ACTIVITY — Copy out the full data exactly as given; pictures should not be included.

-------- INPUT RECORDS --------

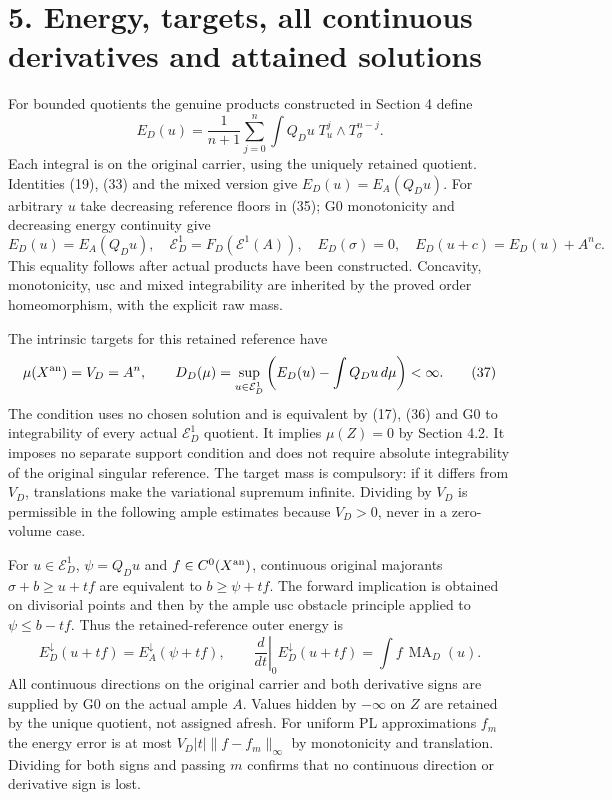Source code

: \documentclass[
  10pt,
]{article}
\begin{document}
\section{5. Energy, targets, all continuous derivatives and attained
solutions}\label{energy-targets-all-continuous-derivatives-and-attained-solutions}

For bounded quotients the genuine products constructed in Section 4
define
\[E_D(u)=\frac1{n+1}\sum_{j=0}^n\int Q_Du\;T_u^j\wedge T_\sigma^{n-j}.\tag{35}\]
Each integral is on the original carrier, using the uniquely retained
quotient. Identities (19), (33) and the mixed version give
\(E_D(u)=E_A(Q_Du)\). For arbitrary \(u\) take decreasing reference
floors in (35); G0 monotonicity and decreasing energy continuity give
\[E_D(u)=E_A(Q_Du),\quad
\mathcal E_D^1=F_D(\mathcal E^1(A)),\quad E_D(\sigma)=0,
\quad E_D(u+c)=E_D(u)+A^n c.\tag{36}\] This equality follows after
actual products have been constructed. Concavity, monotonicity, usc and
mixed integrability are inherited by the proved order homeomorphism,
with the explicit raw mass.

The intrinsic targets for this retained reference have
\[\mu(X^{\rm an})=V_D=A^n,\qquad
D_D(\mu)=\sup_{u\in\mathcal E_D^1}\left(E_D(u)-\int Q_Du\,d\mu\right)<\infty.\tag{37}\]
The condition uses no chosen solution and is equivalent by (17), (36)
and G0 to integrability of every actual \(\mathcal E_D^1\) quotient. It
implies \(\mu(Z)=0\) by Section 4.2. It imposes no separate support
condition and does not require absolute integrability of the original
singular reference. The target mass is compulsory: if it differs from
\(V_D\), translations make the variational supremum infinite. Dividing
by \(V_D\) is permissible in the following ample estimates because
\(V_D>0\), never in a zero-volume case.

For \(u\in\mathcal E_D^1\), \(\psi=Q_Du\) and \(f\in C^0(X^{\rm an})\),
continuous original majorants \(\sigma+b\geq u+tf\) are equivalent to
\(b\geq\psi+tf\). The forward implication is obtained on divisorial
points and then by the ample usc obstacle principle applied to
\(\psi\leq b-tf\). Thus the retained-reference outer energy is
\[E_D^\downarrow(u+tf)=E_A^\downarrow(\psi+tf),\qquad
\left.\frac d{dt}\right|_{0}E_D^\downarrow(u+tf)
=\int f\,\operatorname{MA}_D(u).\tag{38}\] All continuous directions on
the original carrier and both derivative signs are supplied by G0 on the
actual ample \(A\). Values hidden by \(-\infty\) on \(Z\) are retained
by the unique quotient, not assigned afresh. For uniform PL
approximations \(f_m\) the energy error is at most
\(V_D|t|\|f-f_m\|_\infty\) by monotonicity and translation. Dividing for
both signs and passing \(m\) confirms that no continuous direction or
derivative sign is lost.
\end{document}
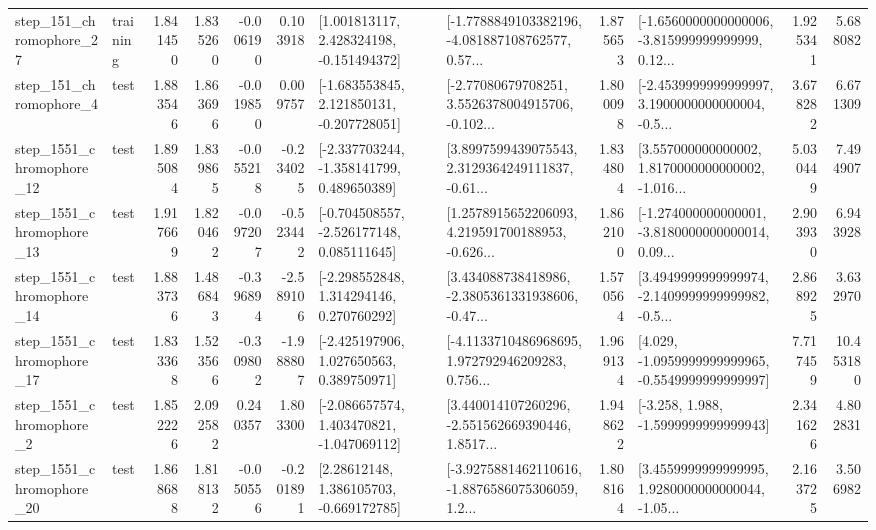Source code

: \begin{tabular}{llrrrrllrlrr}
  step\_151\_chromophore\_27 &  training &      1.841450 &    1.835260 &     -0.006190 &  0.103918 &    [1.001813117, 2.428324198, -0.151494372] &  [-1.7788849103382196, -4.081887108762577, 0.57... &       1.875653 &  [-1.6560000000000006, -3.815999999999999, 0.12... &            1.925341 &          5.688082 \\
   step\_151\_chromophore\_4 &      test &      1.883546 &    1.863696 &     -0.019850 &  0.009757 &   [-1.683553845, 2.121850131, -0.207728051] &  [-2.77080679708251, 3.5526378004915706, -0.102... &       1.800098 &  [-2.4539999999999997, 3.1900000000000004, -0.5... &            3.678282 &          6.671309 \\
 step\_1551\_chromophore\_12 &      test &      1.895084 &    1.839865 &     -0.055218 & -0.234025 &   [-2.337703244, -1.358141799, 0.489650389] &  [3.8997599439075543, 2.3129364249111837, -0.61... &       1.834804 &  [3.557000000000002, 1.8170000000000002, -1.016... &            5.030449 &          7.494907 \\
 step\_1551\_chromophore\_13 &      test &      1.917669 &    1.820462 &     -0.097207 & -0.523442 &   [-0.704508557, -2.526177148, 0.085111645] &  [1.2578915652206093, 4.219591700188953, -0.626... &       1.862100 &  [-1.274000000000001, -3.8180000000000014, 0.09... &            2.903930 &          6.943928 \\
 step\_1551\_chromophore\_14 &      test &      1.883736 &    1.486843 &     -0.396894 & -2.589106 &    [-2.298552848, 1.314294146, 0.270760292] &  [3.434088738418986, -2.3805361331938606, -0.47... &       1.570564 &  [3.4949999999999974, -2.1409999999999982, -0.5... &            2.868925 &          3.632970 \\
 step\_1551\_chromophore\_17 &      test &      1.833368 &    1.523566 &     -0.309802 & -1.988807 &    [-2.425197906, 1.027650563, 0.389750971] &  [-4.1133710486968695, 1.972792946209283, 0.756... &       1.969134 &  [4.029, -1.0959999999999965, -0.5549999999999997] &            7.717459 &         10.453180 \\
  step\_1551\_chromophore\_2 &      test &      1.852226 &    2.092582 &      0.240357 &  1.803300 &   [-2.086657574, 1.403470821, -1.047069112] &  [3.440014107260296, -2.551562669390446, 1.8517... &       1.948622 &               [-3.258, 1.988, -1.5999999999999943] &            2.341626 &          4.802831 \\
 step\_1551\_chromophore\_20 &      test &      1.868688 &    1.818132 &     -0.050556 & -0.201891 &     [2.28612148, 1.386105703, -0.669172785] &  [-3.9275881462110616, -1.8876586075306059, 1.2... &       1.808164 &  [3.4559999999999995, 1.9280000000000044, -1.05... &            2.163725 &          3.506982 \\

\end{tabular}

--------

RESPONSE BELOW —
Source code

: \documentclass[
  10pt,
]{article}
\begin{document}
\section{5. Energy, targets, all continuous derivatives and attained
solutions}\label{energy-targets-all-continuous-derivatives-and-attained-solutions}

For bounded quotients the genuine products constructed in Section 4
define
\[E_D(u)=\frac1{n+1}\sum_{j=0}^n\int Q_Du\;T_u^j\wedge T_\sigma^{n-j}.\tag{35}\]
Each integral is on the original carrier, using the uniquely retained
quotient. Identities (19), (33) and the mixed version give
\(E_D(u)=E_A(Q_Du)\). For arbitrary \(u\) take decreasing reference
floors in (35); G0 monotonicity and decreasing energy continuity give
\[E_D(u)=E_A(Q_Du),\quad
\mathcal E_D^1=F_D(\mathcal E^1(A)),\quad E_D(\sigma)=0,
\quad E_D(u+c)=E_D(u)+A^n c.\tag{36}\] This equality follows after
actual products have been constructed. Concavity, monotonicity, usc and
mixed integrability are inherited by the proved order homeomorphism,
with the explicit raw mass.

The intrinsic targets for this retained reference have
\[\mu(X^{\rm an})=V_D=A^n,\qquad
D_D(\mu)=\sup_{u\in\mathcal E_D^1}\left(E_D(u)-\int Q_Du\,d\mu\right)<\infty.\tag{37}\]
The condition uses no chosen solution and is equivalent by (17), (36)
and G0 to integrability of every actual \(\mathcal E_D^1\) quotient. It
implies \(\mu(Z)=0\) by Section 4.2. It imposes no separate support
condition and does not require absolute integrability of the original
singular reference. The target mass is compulsory: if it differs from
\(V_D\), translations make the variational supremum infinite. Dividing
by \(V_D\) is permissible in the following ample estimates because
\(V_D>0\), never in a zero-volume case.

For \(u\in\mathcal E_D^1\), \(\psi=Q_Du\) and \(f\in C^0(X^{\rm an})\),
continuous original majorants \(\sigma+b\geq u+tf\) are equivalent to
\(b\geq\psi+tf\). The forward implication is obtained on divisorial
points and then by the ample usc obstacle principle applied to
\(\psi\leq b-tf\). Thus the retained-reference outer energy is
\[E_D^\downarrow(u+tf)=E_A^\downarrow(\psi+tf),\qquad
\left.\frac d{dt}\right|_{0}E_D^\downarrow(u+tf)
=\int f\,\operatorname{MA}_D(u).\tag{38}\] All continuous directions on
the original carrier and both derivative signs are supplied by G0 on the
actual ample \(A\). Values hidden by \(-\infty\) on \(Z\) are retained
by the unique quotient, not assigned afresh. For uniform PL
approximations \(f_m\) the energy error is at most
\(V_D|t|\|f-f_m\|_\infty\) by monotonicity and translation. Dividing for
both signs and passing \(m\) confirms that no continuous direction or
derivative sign is lost.
\end{document}
Source code

: \begin{tabular}{llrrrrllrlrr}
  step\_151\_chromophore\_27 &  training &      1.841450 &    1.835260 &     -0.006190 &  0.103918 &    [1.001813117, 2.428324198, -0.151494372] &  [-1.7788849103382196, -4.081887108762577, 0.57... &       1.875653 &  [-1.6560000000000006, -3.815999999999999, 0.12... &            1.925341 &          5.688082 \\
   step\_151\_chromophore\_4 &      test &      1.883546 &    1.863696 &     -0.019850 &  0.009757 &   [-1.683553845, 2.121850131, -0.207728051] &  [-2.77080679708251, 3.5526378004915706, -0.102... &       1.800098 &  [-2.4539999999999997, 3.1900000000000004, -0.5... &            3.678282 &          6.671309 \\
 step\_1551\_chromophore\_12 &      test &      1.895084 &    1.839865 &     -0.055218 & -0.234025 &   [-2.337703244, -1.358141799, 0.489650389] &  [3.8997599439075543, 2.3129364249111837, -0.61... &       1.834804 &  [3.557000000000002, 1.8170000000000002, -1.016... &            5.030449 &          7.494907 \\
 step\_1551\_chromophore\_13 &      test &      1.917669 &    1.820462 &     -0.097207 & -0.523442 &   [-0.704508557, -2.526177148, 0.085111645] &  [1.2578915652206093, 4.219591700188953, -0.626... &       1.862100 &  [-1.274000000000001, -3.8180000000000014, 0.09... &            2.903930 &          6.943928 \\
 step\_1551\_chromophore\_14 &      test &      1.883736 &    1.486843 &     -0.396894 & -2.589106 &    [-2.298552848, 1.314294146, 0.270760292] &  [3.434088738418986, -2.3805361331938606, -0.47... &       1.570564 &  [3.4949999999999974, -2.1409999999999982, -0.5... &            2.868925 &          3.632970 \\
 step\_1551\_chromophore\_17 &      test &      1.833368 &    1.523566 &     -0.309802 & -1.988807 &    [-2.425197906, 1.027650563, 0.389750971] &  [-4.1133710486968695, 1.972792946209283, 0.756... &       1.969134 &  [4.029, -1.0959999999999965, -0.5549999999999997] &            7.717459 &         10.453180 \\
  step\_1551\_chromophore\_2 &      test &      1.852226 &    2.092582 &      0.240357 &  1.803300 &   [-2.086657574, 1.403470821, -1.047069112] &  [3.440014107260296, -2.551562669390446, 1.8517... &       1.948622 &               [-3.258, 1.988, -1.5999999999999943] &            2.341626 &          4.802831 \\
 step\_1551\_chromophore\_20 &      test &      1.868688 &    1.818132 &     -0.050556 & -0.201891 &     [2.28612148, 1.386105703, -0.669172785] &  [-3.9275881462110616, -1.8876586075306059, 1.2... &       1.808164 &  [3.4559999999999995, 1.9280000000000044, -1.05... &            2.163725 &          3.506982 \\

\end{tabular}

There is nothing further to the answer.